▶ _WHAT TO PRODUCE_
Every line that holds the word "collection" needs to be copied from the data below.

▶ _DATA SHOWN_
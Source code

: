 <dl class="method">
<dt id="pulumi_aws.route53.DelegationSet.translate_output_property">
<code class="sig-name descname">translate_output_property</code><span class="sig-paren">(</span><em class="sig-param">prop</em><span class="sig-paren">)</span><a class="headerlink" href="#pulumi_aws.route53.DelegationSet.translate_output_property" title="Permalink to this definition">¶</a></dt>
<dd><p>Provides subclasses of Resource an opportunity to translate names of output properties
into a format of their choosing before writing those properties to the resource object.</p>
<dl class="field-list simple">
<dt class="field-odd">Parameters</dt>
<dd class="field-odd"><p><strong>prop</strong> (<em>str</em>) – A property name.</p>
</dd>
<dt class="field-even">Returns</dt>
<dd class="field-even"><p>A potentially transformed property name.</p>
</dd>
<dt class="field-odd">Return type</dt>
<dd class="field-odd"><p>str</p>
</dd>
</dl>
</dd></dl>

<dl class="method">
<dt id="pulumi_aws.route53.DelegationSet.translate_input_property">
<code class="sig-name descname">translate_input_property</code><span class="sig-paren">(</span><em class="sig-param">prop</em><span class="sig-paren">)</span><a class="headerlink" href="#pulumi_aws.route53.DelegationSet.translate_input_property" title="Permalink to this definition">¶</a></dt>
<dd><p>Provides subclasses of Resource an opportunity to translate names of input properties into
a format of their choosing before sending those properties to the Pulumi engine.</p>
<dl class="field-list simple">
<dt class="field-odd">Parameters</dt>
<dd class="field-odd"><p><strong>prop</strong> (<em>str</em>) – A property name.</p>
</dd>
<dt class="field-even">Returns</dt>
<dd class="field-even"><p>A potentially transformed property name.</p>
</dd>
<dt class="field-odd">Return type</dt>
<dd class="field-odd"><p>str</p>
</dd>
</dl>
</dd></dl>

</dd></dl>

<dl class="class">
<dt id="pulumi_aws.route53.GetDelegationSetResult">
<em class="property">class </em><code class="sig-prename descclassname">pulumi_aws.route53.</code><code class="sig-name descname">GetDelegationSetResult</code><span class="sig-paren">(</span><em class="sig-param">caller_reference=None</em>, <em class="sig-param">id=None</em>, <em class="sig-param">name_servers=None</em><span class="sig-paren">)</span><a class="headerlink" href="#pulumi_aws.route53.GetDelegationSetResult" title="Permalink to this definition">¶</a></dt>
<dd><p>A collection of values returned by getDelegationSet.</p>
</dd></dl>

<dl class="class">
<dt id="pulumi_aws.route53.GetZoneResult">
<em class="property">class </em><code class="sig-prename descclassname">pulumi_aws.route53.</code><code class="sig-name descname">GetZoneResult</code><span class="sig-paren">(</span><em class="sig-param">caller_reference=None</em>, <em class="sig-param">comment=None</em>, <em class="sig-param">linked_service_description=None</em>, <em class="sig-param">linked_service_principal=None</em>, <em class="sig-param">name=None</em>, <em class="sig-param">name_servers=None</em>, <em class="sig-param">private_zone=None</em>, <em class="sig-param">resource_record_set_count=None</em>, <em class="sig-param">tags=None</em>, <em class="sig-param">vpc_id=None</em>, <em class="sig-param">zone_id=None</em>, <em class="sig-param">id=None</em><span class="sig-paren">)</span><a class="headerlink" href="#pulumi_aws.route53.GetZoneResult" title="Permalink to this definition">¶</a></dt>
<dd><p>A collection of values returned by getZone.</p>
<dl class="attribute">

▶ _SOLUTION TO THIS PROBLEM_
<dd><p>A collection of values returned by getDelegationSet.</p>
<dd><p>A collection of values returned by getZone.</p>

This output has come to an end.